Problem to work on: Check every line of the data below for the word "begin". Copy the ones that have it.

Extracted records:
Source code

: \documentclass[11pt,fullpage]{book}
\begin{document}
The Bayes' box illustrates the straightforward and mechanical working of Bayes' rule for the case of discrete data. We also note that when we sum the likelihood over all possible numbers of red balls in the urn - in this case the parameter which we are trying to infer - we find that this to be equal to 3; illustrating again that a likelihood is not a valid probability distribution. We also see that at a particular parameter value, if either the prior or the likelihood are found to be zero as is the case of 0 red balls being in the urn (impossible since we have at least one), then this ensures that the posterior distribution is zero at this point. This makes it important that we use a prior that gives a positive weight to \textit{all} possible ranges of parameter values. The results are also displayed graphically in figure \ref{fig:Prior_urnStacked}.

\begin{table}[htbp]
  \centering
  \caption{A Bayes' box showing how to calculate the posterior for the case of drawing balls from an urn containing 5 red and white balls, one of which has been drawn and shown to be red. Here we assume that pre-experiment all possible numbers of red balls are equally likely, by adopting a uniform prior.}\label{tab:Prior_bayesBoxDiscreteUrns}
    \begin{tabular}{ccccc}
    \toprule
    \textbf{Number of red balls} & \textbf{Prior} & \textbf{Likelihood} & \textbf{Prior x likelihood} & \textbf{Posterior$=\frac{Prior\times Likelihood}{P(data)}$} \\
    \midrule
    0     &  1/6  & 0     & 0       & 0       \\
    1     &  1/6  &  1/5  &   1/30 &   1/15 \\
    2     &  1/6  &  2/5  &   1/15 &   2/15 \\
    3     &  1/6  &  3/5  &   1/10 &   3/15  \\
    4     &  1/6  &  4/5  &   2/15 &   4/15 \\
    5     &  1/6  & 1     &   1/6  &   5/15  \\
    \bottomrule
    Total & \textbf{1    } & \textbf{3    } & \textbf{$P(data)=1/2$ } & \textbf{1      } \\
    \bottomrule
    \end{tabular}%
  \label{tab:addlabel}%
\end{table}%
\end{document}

* * *

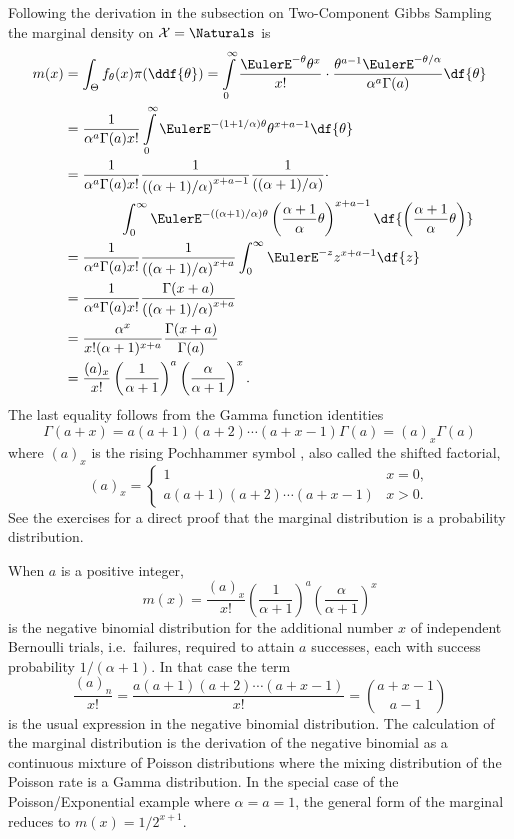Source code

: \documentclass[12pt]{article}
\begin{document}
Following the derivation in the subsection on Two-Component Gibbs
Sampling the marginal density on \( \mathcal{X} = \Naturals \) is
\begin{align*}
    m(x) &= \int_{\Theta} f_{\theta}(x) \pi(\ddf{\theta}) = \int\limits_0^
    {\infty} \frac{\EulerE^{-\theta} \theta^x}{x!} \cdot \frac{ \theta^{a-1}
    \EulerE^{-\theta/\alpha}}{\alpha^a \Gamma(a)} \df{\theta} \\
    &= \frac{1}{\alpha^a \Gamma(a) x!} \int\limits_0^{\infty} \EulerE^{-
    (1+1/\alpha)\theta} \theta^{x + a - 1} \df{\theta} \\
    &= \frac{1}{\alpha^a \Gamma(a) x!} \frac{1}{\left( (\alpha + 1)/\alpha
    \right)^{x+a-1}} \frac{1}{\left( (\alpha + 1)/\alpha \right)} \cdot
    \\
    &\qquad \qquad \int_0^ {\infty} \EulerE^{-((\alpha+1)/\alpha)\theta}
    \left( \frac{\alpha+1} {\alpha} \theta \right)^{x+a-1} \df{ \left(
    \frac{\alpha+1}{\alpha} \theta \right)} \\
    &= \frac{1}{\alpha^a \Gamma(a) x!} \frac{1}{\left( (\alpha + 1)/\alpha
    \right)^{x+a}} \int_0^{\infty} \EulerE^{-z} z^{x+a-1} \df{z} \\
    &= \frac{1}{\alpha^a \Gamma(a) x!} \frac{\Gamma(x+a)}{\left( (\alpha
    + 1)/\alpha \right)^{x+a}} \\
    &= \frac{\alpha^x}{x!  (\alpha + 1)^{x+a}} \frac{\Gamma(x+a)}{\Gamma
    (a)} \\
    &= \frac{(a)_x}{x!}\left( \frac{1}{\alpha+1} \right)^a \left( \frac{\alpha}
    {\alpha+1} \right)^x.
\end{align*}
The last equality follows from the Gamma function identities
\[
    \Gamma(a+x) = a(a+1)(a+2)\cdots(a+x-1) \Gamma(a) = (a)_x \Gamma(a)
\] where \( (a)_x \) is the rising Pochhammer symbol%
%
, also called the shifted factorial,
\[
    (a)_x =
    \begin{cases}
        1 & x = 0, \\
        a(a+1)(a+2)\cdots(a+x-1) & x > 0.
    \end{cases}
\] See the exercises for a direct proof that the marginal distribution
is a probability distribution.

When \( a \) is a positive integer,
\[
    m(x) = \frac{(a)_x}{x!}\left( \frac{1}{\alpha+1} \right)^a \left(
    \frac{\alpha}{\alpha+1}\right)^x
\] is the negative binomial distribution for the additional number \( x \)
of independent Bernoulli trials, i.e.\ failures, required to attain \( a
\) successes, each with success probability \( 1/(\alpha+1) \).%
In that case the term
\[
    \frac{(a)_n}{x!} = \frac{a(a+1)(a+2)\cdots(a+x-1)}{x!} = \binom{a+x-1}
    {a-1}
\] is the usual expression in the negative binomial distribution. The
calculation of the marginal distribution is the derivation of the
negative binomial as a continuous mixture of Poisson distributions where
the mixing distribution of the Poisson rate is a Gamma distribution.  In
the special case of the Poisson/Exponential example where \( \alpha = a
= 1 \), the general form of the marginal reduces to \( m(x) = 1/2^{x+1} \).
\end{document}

==

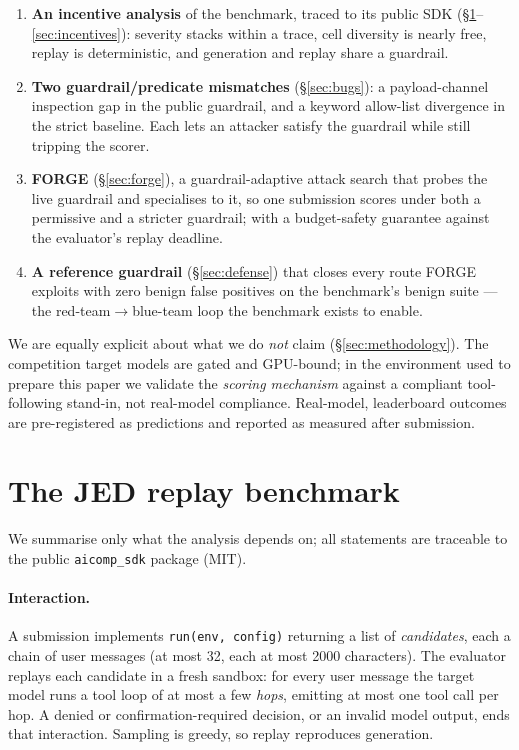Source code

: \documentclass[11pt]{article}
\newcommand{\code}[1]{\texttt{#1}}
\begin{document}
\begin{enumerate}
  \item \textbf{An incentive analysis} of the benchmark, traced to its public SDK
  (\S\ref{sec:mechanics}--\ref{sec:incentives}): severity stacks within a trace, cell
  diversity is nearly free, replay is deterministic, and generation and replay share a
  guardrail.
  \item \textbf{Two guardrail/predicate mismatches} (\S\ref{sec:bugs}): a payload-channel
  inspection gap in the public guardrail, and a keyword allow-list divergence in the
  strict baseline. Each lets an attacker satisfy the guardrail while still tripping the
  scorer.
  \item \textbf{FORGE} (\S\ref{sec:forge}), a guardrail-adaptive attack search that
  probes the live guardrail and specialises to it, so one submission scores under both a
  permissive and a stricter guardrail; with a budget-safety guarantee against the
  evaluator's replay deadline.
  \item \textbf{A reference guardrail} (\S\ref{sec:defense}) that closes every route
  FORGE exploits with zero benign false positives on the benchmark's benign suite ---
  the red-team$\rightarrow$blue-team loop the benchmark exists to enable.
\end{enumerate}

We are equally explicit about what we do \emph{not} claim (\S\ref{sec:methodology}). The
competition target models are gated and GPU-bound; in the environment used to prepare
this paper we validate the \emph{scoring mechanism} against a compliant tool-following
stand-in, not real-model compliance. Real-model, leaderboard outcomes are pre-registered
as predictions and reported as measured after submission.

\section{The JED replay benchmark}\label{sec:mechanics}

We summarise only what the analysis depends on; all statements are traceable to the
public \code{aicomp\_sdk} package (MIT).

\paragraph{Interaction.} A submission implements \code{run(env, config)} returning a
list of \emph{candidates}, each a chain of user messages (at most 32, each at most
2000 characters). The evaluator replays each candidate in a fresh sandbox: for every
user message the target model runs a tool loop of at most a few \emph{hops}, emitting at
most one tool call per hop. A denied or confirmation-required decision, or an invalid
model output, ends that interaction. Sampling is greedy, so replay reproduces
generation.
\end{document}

Answer area:
\begin{document}
\begin{table}[htbp]
    \begin{tabular}{ccccc}
\begin{document}
\begin{align*}
    \begin{cases}
\begin{document}
\begin{enumerate}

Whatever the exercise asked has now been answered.